Most research on liver in schistosomiasis mansoni infection has focused on histological changes (Andrade & De Azevedo 1987, Lenzi et al. 1998, Baptista & Andrade 2005) despite quantitative aspects of liver structure have been also studied (Silva et al. 2000). In recent years, stereology has been extensively used as a standardized and quantitative tool in liver injuries relating to clinical studies (Franzen et al. 2005, Lazzarini et al. 2005) and experimental evaluation of nutritional effects of high-fat diet (Aguila et al. 2003). However, its application in schistosomiasis mansoni has been little explored. Stereological analysis revealed that mice peak granuloma formation was already reached 8 days after injection of Sepharose beads in single-sex infected mice compared with 16 days in naive animals (Jacobs et al. 1997). Zinc-deficient mice infected with Schistosoma mansoni had more eggs trapped in the livers, smaller median liver volume and median granuloma volume per eggs than well-fed diet mice (Friis et al. 1998). Surprisingly, hepatic alterations in simultaneous schistosomiasis and fatty liver disease are unknown. The aim of this work is to quantify hepatic alterations in schistosomiasis mansoni-infected mice fed a high fat-rich diet.
MATERIALS AND METHODS
Animals - Female Swiss Webster mice (3 wk old) were obtained from the Laboratory Animals Breeding Center (Oswaldo Cruz Foundation, Brazil) and appropriatedly housed. Mice were kept in a temperature (21 ± 1ºC) and humidity-controlled (60 ± 10%) room, exposed to a 12 h light and dark cycle (artificial lights) and to an air exhaustion cycle. All animal procedures were in accordance with the ethical procedures with investigated animals and were approved by the Oswaldo Cruz Foundation Animal Ethics Committee (PO105-02).

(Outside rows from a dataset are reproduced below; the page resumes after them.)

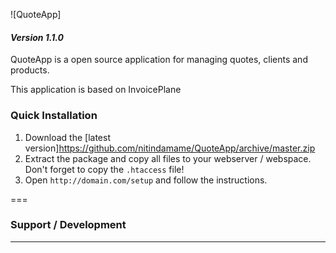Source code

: ![QuoteApp]
#### _Version 1.1.0_

QuoteApp is a open source application for managing quotes, clients and products.    

This application is based on InvoicePlane
### Quick Installation

1. Download the [latest version]https://github.com/nitindamame/QuoteApp/archive/master.zip
2. Extract the package and copy all files to your webserver / webspace. Don't forget to copy the `.htaccess` file!
3. Open `http://domain.com/setup` and follow the instructions.

===

### Support / Development



  
---
  

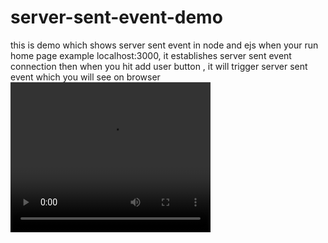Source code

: # server-sent-event-demo
this is demo which shows server sent event in node and ejs
when your run home page example localhost:3000, it establishes server sent event connection
then when you hit add user button , it will trigger server sent event which you will see on browser
<video width="320" height="240" controls>
  <source src="https://www.youtube.com/watch?v=gzIcGhJC8hA" type="video/mp4">
  <source src="movie.ogg" type="video/ogg">
  Your browser does not support the video tag.
</video>

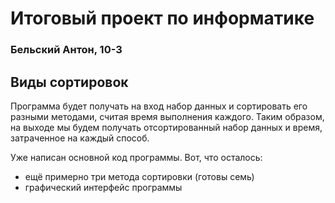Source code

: # Итоговый проект по информатике

### Бельский Антон, 10-3

## Виды сортировок
Программа будет получать на вход набор данных и сортировать его разными методами, считая время выполнения каждого.
Таким образом, на выходе мы будем получать отсортированный набор данных и время, затраченное на каждый способ.

Уже написан основной код программы. Вот, что осталось:
* ещё примерно три метода сортировки (готовы семь)
* графический интерфейс программы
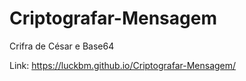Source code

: # Criptografar-Mensagem
Crifra de César e Base64

Link: https://luckbm.github.io/Criptografar-Mensagem/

Diets - In experimental groups mice fed a high-fat chow (n = 10) containing lard, egg yolks, wheat flour, corn starch, casein and vitamins, and minerals mixture (47% carbohydrates, 24% proteins, 29% lipids) (5.7 kcal/g body wt./day) (Aguila et al. 2002) over a period of 8 months. The ingredients were purchased from commercial sources and were weekly prepared in our laboratory and stored at +4ºC. The major ingredient proportions and the total combustible energy (kj/kg and kcal/kg) of experimental diet are shown in Table I. Standard mice chow group (n = 10) fed a commercial standard chow (Nuvilab, Paraná, Brazil) containing 12% fat, 28% protein, and 60% carbohydrate (4.6 kcal/g body mass/day). All animals had free access to water and food throughout the experiment.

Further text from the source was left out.